Recorded information:
________

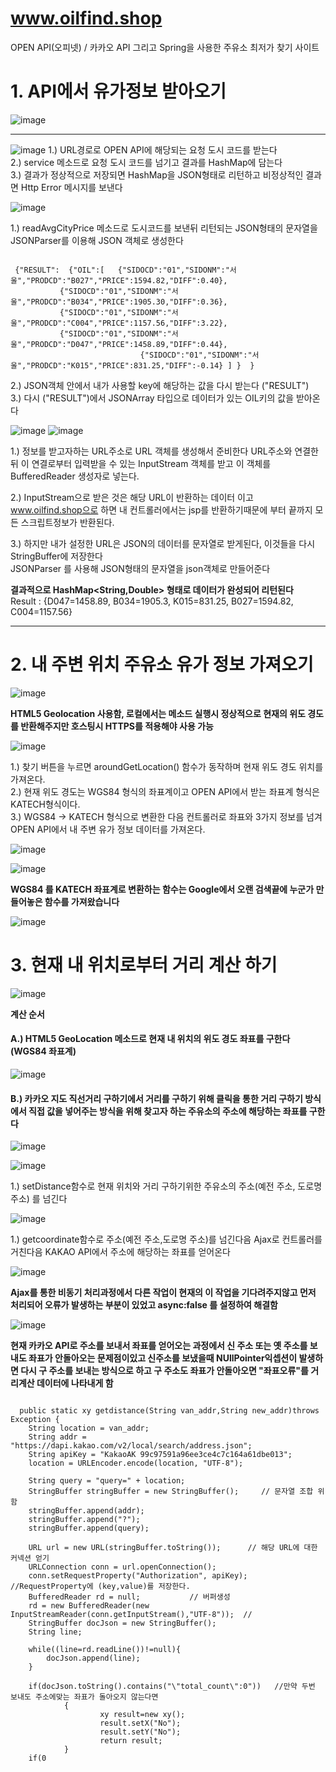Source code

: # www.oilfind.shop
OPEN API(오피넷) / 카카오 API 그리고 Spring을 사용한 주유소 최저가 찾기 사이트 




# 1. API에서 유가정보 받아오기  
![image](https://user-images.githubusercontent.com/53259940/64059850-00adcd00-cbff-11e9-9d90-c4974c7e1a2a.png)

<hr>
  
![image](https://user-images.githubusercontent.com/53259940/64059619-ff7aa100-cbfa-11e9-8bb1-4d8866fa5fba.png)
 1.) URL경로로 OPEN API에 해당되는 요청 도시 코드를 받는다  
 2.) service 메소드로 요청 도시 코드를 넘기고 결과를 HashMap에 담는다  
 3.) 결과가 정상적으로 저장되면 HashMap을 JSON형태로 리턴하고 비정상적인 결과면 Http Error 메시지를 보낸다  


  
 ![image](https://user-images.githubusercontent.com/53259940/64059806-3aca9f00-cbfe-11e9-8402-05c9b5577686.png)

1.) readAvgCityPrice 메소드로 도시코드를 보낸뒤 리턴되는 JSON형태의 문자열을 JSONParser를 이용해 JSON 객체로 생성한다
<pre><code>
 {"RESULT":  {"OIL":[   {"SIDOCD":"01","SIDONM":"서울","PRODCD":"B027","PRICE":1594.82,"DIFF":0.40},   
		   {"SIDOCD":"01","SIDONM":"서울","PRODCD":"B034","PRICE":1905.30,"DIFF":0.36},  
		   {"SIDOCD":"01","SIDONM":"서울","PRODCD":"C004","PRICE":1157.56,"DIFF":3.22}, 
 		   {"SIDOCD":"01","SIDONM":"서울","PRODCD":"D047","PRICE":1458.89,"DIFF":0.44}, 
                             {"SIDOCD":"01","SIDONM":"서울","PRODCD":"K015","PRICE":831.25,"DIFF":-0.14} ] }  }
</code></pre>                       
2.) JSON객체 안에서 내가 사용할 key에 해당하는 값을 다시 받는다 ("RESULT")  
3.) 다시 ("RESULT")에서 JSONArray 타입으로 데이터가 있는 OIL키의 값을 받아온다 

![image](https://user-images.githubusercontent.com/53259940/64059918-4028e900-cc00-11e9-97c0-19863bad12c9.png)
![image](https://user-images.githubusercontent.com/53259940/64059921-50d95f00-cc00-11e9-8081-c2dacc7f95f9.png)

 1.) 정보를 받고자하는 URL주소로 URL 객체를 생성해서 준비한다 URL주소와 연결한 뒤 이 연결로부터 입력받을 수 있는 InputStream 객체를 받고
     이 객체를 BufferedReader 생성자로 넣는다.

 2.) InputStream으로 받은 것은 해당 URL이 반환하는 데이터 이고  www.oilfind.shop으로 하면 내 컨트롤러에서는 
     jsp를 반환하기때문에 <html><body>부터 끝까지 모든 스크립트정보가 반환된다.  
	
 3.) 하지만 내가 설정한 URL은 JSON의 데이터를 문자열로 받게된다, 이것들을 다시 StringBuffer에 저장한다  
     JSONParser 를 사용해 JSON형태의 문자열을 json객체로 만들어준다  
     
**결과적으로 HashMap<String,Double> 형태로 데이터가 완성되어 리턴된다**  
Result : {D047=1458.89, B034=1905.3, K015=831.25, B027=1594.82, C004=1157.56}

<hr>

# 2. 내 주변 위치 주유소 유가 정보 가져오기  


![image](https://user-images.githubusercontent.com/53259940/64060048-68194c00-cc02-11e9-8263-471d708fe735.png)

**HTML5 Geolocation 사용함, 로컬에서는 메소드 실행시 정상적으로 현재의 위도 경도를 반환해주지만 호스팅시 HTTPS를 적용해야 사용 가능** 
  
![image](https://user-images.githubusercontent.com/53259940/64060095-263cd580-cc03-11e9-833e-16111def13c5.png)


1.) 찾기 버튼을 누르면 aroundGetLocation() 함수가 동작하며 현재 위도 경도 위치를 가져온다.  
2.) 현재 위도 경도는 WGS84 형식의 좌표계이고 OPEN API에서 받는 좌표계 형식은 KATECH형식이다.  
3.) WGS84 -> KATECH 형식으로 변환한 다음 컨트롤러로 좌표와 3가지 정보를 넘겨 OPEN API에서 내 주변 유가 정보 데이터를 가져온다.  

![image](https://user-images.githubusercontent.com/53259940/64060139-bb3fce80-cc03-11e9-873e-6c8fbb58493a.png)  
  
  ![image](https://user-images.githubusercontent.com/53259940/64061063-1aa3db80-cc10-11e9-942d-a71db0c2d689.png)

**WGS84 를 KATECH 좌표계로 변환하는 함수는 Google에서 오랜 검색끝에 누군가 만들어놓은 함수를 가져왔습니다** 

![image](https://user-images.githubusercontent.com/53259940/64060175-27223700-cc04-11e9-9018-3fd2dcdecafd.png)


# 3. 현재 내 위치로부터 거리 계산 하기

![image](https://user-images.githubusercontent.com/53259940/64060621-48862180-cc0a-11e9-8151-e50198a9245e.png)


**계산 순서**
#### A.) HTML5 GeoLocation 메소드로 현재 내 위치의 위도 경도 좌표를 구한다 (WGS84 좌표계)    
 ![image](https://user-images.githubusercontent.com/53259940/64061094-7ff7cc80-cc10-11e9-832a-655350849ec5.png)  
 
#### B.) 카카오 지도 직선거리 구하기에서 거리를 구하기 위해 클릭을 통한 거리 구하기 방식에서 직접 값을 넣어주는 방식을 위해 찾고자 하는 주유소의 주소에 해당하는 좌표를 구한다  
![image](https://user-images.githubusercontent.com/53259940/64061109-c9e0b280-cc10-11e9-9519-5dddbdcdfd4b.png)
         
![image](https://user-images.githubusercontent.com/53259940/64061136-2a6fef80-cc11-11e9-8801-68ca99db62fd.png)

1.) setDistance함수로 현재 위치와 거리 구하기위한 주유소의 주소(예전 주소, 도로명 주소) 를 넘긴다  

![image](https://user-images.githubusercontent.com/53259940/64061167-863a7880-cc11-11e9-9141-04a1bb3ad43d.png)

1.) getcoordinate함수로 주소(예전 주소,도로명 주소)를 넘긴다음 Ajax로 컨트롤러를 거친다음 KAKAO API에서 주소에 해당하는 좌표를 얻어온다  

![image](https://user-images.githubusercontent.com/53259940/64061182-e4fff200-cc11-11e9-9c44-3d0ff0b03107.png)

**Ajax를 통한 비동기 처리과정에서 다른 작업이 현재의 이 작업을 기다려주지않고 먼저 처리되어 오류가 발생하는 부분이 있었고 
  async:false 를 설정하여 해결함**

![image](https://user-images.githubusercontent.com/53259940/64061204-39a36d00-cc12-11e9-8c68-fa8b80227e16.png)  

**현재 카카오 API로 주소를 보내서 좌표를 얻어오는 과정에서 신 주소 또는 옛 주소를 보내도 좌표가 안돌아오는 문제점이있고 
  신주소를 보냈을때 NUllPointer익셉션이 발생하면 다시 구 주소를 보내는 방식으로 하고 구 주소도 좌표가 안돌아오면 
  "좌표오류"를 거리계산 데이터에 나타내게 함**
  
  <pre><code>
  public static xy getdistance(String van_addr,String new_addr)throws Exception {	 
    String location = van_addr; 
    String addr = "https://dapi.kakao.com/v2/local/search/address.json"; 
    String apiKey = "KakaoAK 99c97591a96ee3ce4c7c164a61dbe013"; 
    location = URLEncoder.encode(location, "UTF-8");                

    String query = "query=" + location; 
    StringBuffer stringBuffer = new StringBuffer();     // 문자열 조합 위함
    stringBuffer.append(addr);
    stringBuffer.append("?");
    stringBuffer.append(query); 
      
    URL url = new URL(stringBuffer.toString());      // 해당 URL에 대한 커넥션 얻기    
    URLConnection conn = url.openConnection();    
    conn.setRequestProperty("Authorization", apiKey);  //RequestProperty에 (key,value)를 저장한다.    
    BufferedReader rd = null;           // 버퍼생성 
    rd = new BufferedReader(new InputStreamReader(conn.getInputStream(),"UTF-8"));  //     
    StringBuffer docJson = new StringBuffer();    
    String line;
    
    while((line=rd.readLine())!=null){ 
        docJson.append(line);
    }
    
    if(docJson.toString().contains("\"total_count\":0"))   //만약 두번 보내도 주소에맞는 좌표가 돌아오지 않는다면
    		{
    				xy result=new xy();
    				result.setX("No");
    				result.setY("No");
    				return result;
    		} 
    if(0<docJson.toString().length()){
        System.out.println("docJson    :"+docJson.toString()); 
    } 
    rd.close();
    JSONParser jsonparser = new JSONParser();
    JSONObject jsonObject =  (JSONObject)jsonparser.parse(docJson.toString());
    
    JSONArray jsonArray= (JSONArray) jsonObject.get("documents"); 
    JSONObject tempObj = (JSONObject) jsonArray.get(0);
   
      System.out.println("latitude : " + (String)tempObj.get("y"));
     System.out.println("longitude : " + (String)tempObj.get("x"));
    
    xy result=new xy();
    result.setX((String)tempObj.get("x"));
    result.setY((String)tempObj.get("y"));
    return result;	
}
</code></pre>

________

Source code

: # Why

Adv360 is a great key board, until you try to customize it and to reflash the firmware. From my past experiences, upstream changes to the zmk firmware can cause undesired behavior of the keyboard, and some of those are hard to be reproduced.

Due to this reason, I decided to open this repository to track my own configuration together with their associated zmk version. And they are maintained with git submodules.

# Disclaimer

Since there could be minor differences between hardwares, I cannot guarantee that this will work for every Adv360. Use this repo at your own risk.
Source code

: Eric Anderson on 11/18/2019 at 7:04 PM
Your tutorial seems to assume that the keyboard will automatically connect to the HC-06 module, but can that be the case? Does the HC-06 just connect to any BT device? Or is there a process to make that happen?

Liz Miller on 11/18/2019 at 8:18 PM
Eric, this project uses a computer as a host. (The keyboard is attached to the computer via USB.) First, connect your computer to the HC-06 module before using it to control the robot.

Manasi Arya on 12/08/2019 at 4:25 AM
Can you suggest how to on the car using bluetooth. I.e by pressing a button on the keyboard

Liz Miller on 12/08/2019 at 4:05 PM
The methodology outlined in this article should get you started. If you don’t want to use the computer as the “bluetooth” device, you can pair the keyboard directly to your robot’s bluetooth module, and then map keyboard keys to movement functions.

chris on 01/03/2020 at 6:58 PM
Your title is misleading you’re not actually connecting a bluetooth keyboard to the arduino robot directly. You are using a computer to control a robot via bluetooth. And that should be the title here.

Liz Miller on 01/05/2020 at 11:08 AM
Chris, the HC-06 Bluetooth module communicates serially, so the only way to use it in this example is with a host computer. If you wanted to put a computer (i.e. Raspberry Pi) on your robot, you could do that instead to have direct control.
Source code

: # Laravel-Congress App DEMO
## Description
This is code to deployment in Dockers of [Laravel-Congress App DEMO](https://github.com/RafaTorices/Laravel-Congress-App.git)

________

Task directions: Copy all lines above containing the string "SIDOCD".

Task output:
 {"RESULT":  {"OIL":[   {"SIDOCD":"01","SIDONM":"서울","PRODCD":"B027","PRICE":1594.82,"DIFF":0.40},   
		   {"SIDOCD":"01","SIDONM":"서울","PRODCD":"B034","PRICE":1905.30,"DIFF":0.36},  
		   {"SIDOCD":"01","SIDONM":"서울","PRODCD":"C004","PRICE":1157.56,"DIFF":3.22}, 
 		   {"SIDOCD":"01","SIDONM":"서울","PRODCD":"D047","PRICE":1458.89,"DIFF":0.44}, 
                             {"SIDOCD":"01","SIDONM":"서울","PRODCD":"K015","PRICE":831.25,"DIFF":-0.14} ] }  }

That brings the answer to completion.